RAW DATA »
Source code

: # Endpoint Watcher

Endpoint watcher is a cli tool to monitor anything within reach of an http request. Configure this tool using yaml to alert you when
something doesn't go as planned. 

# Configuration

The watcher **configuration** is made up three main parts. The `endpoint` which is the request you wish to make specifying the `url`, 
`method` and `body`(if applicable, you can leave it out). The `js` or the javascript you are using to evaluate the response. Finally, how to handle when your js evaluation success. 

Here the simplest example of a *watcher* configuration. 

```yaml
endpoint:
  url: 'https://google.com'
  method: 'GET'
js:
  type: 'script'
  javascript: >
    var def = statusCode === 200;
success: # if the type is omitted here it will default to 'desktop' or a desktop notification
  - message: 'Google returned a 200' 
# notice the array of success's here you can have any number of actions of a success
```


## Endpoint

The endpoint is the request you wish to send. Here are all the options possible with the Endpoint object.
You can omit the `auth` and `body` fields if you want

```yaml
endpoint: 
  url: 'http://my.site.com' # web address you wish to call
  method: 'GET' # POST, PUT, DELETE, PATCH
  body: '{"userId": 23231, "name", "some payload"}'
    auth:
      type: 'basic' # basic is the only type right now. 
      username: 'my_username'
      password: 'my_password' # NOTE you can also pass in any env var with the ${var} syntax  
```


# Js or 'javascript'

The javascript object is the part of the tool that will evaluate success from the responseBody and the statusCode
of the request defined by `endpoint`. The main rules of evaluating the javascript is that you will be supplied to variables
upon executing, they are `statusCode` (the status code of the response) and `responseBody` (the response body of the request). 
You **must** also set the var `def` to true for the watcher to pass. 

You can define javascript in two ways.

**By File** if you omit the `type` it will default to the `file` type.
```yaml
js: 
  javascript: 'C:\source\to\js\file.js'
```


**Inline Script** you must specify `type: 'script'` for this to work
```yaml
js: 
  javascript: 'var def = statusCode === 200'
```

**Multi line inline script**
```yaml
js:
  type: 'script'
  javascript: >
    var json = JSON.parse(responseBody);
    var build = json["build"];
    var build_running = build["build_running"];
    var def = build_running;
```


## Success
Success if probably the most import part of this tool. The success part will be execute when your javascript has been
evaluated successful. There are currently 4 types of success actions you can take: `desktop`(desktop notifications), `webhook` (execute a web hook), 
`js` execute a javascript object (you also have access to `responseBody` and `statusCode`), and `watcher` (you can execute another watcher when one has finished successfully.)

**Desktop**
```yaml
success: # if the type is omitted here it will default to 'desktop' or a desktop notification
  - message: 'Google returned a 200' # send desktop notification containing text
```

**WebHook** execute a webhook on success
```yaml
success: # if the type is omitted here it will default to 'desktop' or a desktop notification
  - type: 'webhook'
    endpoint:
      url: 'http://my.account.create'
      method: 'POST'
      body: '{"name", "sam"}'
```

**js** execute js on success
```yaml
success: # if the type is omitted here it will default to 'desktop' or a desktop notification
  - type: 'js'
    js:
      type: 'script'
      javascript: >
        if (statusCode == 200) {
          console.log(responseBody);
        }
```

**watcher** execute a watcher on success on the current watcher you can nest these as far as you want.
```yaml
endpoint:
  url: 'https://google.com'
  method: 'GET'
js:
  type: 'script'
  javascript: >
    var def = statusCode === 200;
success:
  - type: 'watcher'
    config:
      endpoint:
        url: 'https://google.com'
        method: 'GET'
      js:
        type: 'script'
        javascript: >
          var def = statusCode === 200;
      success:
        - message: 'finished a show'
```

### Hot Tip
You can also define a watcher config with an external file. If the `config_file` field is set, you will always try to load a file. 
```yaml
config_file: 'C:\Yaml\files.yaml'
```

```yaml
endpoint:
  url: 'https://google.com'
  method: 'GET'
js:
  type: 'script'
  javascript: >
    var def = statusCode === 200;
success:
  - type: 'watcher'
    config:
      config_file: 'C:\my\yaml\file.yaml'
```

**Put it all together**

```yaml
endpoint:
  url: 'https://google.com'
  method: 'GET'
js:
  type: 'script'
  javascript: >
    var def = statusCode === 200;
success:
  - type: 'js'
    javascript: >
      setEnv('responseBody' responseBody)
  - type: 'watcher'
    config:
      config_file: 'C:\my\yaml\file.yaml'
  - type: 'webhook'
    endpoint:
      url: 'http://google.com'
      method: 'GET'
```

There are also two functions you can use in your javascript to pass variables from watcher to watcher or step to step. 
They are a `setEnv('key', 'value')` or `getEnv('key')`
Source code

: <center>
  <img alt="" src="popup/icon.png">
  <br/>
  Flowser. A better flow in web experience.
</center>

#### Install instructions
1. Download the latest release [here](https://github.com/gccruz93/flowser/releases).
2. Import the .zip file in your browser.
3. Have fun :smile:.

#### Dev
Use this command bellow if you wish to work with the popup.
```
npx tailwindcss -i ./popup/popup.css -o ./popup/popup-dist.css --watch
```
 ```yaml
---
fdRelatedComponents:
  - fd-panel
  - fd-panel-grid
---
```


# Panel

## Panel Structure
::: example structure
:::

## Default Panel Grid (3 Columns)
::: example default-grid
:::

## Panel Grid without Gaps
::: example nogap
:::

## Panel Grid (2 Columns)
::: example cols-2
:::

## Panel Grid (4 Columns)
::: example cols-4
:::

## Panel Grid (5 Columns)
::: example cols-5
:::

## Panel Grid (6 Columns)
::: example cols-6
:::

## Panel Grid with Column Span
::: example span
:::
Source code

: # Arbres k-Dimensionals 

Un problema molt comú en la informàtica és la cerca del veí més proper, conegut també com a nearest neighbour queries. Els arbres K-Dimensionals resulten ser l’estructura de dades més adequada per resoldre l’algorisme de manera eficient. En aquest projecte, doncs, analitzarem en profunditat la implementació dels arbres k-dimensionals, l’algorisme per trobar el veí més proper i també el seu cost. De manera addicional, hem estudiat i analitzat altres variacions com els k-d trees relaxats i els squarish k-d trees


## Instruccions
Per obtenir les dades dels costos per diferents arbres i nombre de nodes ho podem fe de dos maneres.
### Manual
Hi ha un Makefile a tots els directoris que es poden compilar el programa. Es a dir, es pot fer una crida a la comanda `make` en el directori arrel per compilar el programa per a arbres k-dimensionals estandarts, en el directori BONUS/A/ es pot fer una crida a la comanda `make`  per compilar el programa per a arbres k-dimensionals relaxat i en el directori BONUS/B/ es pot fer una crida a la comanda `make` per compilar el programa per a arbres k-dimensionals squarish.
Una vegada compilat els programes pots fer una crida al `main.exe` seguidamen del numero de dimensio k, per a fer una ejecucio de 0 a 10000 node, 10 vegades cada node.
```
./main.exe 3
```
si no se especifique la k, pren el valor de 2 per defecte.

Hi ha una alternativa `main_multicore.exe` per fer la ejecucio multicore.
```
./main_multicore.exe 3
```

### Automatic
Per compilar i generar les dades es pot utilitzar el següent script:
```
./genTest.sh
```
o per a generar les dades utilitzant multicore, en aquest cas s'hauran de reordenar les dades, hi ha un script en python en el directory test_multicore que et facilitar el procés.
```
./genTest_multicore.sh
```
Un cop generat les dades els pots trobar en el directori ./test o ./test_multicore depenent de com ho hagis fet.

TASK OBJECTIVE » Show the lines above that have the word "ejecucio".

RESPONSE »
Una vegada compilat els programes pots fer una crida al `main.exe` seguidamen del numero de dimensio k, per a fer una ejecucio de 0 a 10000 node, 10 vegades cada node.
Hi ha una alternativa `main_multicore.exe` per fer la ejecucio multicore.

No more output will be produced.